§ DATASET ENTRIES

-- Opening Marker --

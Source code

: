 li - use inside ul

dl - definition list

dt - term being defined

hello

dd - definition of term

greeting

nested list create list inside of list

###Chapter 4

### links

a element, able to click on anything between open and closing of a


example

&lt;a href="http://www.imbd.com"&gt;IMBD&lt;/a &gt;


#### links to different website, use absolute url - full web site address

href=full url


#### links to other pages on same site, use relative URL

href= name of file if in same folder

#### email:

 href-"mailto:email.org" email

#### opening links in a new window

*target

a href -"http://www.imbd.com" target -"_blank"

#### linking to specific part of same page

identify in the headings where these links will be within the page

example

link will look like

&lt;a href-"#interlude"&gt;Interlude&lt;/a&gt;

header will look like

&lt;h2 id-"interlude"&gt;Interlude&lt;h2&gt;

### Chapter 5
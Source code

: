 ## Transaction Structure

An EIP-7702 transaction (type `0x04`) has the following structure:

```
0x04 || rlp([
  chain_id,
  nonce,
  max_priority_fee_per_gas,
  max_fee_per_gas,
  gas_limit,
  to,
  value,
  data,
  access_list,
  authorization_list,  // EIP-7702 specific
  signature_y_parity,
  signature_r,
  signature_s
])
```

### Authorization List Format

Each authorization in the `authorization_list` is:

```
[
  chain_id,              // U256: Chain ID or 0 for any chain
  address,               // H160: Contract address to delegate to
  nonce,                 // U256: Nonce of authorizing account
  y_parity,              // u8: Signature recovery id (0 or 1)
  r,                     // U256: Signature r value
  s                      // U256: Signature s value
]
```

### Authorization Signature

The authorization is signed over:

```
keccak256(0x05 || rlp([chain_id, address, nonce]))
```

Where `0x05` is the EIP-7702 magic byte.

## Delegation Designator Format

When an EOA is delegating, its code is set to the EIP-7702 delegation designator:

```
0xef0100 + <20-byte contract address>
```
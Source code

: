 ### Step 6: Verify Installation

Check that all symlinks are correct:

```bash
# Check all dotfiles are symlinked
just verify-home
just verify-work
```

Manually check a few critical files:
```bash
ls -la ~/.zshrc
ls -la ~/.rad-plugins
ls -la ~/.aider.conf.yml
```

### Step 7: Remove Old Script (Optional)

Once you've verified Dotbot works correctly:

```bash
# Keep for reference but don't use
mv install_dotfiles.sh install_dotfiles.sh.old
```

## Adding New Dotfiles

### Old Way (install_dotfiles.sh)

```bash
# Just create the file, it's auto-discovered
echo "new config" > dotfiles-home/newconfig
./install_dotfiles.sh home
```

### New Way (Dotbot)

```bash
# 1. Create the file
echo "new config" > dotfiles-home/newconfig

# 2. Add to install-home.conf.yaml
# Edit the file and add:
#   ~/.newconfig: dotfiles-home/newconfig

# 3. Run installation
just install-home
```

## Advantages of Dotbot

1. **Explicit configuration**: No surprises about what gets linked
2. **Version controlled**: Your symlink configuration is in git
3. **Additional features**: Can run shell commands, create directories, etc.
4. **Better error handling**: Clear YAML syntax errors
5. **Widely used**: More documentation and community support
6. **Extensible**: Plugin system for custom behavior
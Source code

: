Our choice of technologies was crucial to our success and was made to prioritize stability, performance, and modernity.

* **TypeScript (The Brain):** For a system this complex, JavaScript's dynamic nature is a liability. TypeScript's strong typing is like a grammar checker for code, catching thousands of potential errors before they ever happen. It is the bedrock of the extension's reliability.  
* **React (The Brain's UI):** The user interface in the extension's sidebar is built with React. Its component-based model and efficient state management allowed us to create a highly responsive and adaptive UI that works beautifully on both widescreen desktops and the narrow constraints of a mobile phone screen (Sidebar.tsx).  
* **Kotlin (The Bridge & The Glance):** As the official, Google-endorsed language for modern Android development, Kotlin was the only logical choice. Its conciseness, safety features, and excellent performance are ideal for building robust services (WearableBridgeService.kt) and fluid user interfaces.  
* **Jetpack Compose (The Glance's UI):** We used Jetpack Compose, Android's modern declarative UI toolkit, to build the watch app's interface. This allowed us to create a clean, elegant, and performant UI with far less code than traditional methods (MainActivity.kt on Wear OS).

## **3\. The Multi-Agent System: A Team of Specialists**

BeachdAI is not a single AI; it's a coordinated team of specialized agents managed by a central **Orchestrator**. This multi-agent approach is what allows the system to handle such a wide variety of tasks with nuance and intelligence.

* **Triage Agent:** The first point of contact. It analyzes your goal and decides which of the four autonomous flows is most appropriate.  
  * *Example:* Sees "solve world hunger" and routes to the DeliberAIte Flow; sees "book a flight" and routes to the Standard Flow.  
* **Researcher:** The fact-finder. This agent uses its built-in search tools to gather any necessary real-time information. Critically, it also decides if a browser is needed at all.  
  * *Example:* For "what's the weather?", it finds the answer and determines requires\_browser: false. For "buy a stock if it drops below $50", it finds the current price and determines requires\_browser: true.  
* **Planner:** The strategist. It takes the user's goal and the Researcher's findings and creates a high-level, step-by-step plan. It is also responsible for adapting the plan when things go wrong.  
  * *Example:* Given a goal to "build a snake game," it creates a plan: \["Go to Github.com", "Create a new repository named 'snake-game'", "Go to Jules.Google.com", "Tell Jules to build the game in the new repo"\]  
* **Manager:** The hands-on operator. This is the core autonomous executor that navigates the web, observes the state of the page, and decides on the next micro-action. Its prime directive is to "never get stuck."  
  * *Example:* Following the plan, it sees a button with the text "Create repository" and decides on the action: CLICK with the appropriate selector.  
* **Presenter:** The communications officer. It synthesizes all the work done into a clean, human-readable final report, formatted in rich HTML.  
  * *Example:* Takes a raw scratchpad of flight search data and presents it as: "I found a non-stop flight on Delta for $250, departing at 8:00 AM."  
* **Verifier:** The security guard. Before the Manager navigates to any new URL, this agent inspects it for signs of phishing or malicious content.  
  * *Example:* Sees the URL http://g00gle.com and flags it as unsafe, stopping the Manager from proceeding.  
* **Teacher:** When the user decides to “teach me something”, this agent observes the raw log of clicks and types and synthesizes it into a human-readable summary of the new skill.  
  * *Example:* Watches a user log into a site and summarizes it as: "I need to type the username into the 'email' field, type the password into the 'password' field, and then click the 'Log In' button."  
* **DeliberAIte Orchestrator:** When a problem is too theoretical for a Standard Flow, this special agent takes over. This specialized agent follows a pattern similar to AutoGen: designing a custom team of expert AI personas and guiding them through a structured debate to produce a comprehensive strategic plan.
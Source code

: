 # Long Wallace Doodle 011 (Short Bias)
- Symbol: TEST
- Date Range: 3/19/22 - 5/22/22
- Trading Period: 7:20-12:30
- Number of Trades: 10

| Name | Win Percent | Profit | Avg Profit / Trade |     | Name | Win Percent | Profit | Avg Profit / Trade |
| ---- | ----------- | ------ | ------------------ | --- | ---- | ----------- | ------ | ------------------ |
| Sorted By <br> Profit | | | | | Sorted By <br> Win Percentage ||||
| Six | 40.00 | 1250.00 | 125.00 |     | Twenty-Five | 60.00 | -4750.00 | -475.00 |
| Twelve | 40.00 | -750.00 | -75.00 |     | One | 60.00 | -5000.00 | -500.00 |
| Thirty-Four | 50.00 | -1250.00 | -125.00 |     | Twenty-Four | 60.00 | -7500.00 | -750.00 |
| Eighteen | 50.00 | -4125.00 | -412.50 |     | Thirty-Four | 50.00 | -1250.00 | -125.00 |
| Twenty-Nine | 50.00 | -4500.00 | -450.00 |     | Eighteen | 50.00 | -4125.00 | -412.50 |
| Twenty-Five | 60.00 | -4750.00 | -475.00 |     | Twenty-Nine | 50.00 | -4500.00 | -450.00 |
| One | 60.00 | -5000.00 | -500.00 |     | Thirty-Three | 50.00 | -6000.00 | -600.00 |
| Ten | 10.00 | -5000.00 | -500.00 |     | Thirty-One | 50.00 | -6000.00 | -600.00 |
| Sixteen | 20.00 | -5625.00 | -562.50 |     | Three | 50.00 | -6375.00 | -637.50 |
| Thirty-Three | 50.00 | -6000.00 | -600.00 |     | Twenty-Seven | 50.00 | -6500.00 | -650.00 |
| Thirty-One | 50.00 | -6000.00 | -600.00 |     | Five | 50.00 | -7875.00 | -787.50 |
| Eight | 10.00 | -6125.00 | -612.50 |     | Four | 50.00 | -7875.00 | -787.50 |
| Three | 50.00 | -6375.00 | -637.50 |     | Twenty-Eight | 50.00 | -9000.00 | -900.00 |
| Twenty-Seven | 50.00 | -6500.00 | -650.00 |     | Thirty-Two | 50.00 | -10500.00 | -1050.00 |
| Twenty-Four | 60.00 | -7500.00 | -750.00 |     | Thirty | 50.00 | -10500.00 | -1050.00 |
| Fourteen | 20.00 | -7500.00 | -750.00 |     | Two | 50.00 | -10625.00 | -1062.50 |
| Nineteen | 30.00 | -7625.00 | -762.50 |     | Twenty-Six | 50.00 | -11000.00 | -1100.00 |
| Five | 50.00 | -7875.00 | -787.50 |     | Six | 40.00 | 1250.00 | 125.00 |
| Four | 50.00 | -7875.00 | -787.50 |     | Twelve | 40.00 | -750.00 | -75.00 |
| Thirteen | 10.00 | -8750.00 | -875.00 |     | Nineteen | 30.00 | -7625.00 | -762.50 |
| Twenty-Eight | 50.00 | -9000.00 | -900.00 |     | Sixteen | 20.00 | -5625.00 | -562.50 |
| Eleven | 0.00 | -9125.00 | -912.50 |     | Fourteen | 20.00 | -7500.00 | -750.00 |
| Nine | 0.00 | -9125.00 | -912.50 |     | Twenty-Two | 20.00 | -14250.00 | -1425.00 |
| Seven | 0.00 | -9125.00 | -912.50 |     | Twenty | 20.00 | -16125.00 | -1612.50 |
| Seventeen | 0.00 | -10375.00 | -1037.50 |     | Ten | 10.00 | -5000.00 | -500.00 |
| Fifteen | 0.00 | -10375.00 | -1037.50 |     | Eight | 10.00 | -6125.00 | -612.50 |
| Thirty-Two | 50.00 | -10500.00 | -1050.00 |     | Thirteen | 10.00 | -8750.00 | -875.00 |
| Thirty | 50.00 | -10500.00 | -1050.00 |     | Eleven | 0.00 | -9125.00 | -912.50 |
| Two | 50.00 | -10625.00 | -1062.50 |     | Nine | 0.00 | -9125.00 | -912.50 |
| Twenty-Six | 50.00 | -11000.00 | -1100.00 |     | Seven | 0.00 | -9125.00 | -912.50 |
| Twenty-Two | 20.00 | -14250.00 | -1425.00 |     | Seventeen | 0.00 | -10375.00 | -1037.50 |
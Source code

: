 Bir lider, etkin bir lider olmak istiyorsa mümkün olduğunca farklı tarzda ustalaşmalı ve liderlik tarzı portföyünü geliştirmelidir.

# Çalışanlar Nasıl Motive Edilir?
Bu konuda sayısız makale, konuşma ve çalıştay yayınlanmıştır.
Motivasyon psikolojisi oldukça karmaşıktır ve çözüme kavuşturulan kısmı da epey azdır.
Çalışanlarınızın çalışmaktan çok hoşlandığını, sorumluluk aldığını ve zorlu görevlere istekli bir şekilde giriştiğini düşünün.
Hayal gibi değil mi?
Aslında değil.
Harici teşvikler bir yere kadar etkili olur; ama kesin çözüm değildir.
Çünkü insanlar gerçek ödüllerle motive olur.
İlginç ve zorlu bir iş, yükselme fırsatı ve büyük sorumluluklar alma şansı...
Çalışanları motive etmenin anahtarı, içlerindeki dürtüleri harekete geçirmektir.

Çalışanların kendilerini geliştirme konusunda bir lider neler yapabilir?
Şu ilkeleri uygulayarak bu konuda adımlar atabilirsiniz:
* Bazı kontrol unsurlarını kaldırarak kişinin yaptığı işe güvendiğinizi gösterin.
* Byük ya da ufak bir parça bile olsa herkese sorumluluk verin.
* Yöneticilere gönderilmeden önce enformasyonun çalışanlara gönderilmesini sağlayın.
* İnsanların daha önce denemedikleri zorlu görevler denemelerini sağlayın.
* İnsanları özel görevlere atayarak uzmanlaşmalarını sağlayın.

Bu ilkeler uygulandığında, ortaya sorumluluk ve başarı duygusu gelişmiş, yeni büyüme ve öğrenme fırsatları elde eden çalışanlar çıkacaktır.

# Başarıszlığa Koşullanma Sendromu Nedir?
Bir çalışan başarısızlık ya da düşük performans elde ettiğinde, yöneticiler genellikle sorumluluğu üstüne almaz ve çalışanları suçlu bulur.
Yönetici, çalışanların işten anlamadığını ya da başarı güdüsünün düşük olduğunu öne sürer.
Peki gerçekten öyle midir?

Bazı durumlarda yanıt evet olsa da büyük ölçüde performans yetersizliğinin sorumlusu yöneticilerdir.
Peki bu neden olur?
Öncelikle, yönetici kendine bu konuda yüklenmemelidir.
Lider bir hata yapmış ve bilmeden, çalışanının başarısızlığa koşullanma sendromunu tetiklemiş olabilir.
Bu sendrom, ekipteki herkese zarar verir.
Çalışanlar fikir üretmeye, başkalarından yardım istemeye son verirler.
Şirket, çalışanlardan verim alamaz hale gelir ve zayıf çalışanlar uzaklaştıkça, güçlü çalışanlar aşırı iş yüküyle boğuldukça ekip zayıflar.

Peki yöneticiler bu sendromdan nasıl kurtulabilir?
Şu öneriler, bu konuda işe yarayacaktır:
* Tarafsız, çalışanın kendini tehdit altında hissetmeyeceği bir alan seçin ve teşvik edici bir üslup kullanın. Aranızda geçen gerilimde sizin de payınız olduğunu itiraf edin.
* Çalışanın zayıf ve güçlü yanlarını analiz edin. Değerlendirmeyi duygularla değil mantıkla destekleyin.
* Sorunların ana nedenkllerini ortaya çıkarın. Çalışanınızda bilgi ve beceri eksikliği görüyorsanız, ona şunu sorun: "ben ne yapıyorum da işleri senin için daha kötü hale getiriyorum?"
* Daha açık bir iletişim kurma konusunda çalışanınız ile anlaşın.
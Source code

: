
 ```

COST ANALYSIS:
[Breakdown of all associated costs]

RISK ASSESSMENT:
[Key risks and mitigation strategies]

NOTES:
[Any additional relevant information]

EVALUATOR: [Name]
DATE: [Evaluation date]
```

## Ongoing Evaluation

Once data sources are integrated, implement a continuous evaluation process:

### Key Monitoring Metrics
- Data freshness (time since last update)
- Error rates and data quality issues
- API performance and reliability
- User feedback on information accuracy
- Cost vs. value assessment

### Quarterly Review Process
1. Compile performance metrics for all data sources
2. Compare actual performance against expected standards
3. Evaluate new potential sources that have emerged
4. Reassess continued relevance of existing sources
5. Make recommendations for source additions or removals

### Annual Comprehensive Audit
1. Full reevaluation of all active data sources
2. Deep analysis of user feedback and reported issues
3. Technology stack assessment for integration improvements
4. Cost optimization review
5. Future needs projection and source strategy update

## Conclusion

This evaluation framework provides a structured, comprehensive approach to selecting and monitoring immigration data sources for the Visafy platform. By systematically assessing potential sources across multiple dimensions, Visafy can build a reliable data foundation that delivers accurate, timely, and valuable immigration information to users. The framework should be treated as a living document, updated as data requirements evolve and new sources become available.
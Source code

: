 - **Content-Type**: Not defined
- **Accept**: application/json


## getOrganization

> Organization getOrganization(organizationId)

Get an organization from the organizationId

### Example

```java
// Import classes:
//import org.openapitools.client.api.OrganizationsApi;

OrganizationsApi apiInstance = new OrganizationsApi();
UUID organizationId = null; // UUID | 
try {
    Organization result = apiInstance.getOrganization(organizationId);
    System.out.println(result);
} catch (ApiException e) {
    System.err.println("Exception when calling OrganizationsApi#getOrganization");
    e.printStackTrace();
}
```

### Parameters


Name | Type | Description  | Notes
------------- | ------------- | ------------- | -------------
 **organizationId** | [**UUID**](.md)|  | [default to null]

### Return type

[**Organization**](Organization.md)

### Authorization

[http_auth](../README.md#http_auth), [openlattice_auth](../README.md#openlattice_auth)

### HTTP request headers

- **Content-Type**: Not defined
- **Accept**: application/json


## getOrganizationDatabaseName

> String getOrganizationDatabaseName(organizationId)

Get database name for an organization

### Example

-- Closing Marker --

§ INSTRUCTIONS TO FOLLOW
Give the tally of lines in the listing above that contain the string "issues", with nothing besides it.

§ PROBLEM SOLUTION
2